§ **Records for the task**

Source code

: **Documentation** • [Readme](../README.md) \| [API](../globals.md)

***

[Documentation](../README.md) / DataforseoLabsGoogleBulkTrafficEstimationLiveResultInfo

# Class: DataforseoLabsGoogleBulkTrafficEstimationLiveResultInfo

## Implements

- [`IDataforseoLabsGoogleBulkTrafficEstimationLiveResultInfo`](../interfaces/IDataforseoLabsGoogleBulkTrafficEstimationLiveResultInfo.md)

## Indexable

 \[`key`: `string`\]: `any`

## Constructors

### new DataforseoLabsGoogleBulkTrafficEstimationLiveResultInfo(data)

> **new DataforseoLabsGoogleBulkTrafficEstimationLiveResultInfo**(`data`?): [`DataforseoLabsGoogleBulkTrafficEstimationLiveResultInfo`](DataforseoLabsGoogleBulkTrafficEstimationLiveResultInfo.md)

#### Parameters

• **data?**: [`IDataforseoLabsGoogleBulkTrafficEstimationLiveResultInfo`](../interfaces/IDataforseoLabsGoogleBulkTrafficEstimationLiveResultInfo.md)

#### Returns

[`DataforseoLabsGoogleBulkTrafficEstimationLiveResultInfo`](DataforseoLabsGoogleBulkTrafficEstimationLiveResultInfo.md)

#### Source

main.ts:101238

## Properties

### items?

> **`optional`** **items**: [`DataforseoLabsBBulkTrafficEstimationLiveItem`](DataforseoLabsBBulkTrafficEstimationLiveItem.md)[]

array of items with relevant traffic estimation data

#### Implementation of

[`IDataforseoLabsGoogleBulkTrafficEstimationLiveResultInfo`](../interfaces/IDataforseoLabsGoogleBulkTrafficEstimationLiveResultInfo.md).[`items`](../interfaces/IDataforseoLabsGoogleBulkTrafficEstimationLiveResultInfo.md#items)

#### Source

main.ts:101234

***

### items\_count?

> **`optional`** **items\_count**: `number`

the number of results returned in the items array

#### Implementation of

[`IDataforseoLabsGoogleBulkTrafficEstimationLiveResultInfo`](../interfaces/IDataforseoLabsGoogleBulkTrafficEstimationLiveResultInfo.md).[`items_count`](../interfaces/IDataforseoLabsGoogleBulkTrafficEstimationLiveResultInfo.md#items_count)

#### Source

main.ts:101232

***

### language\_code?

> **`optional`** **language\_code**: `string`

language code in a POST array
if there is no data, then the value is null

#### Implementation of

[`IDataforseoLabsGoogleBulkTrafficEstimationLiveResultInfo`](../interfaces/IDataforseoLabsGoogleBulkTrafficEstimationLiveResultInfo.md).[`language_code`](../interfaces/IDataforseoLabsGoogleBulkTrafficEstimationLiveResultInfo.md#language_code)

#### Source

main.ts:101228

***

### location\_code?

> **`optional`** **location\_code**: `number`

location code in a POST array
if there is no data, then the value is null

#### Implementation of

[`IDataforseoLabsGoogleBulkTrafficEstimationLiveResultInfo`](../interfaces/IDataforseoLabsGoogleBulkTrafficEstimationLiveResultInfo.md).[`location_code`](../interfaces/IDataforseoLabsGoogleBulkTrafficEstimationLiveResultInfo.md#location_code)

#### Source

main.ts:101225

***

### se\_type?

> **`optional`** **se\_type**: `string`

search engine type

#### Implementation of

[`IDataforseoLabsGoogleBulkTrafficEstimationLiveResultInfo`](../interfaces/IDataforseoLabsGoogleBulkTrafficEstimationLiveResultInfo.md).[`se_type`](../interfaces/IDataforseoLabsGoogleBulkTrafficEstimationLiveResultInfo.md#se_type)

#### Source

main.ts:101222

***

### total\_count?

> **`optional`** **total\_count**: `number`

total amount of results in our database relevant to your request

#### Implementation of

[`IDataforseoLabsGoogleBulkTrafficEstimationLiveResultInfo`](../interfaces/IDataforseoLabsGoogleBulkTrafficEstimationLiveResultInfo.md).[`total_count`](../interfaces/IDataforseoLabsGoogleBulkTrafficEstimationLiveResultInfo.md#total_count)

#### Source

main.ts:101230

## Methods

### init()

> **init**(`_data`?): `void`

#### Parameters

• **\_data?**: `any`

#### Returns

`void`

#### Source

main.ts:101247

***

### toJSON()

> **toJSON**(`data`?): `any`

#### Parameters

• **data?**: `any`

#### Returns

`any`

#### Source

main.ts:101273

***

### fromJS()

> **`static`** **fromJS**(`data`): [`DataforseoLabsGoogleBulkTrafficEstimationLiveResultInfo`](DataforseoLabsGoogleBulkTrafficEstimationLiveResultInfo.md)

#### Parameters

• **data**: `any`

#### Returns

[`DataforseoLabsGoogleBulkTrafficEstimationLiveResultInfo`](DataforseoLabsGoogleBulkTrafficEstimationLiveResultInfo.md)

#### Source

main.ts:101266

§ **Problem to solve**
In the listing, find every line with the word "README" and return it.

§ **Task answer**
: **Documentation** • [Readme](../README.md) \| [API](../globals.md)
[Documentation](../README.md) / DataforseoLabsGoogleBulkTrafficEstimationLiveResultInfo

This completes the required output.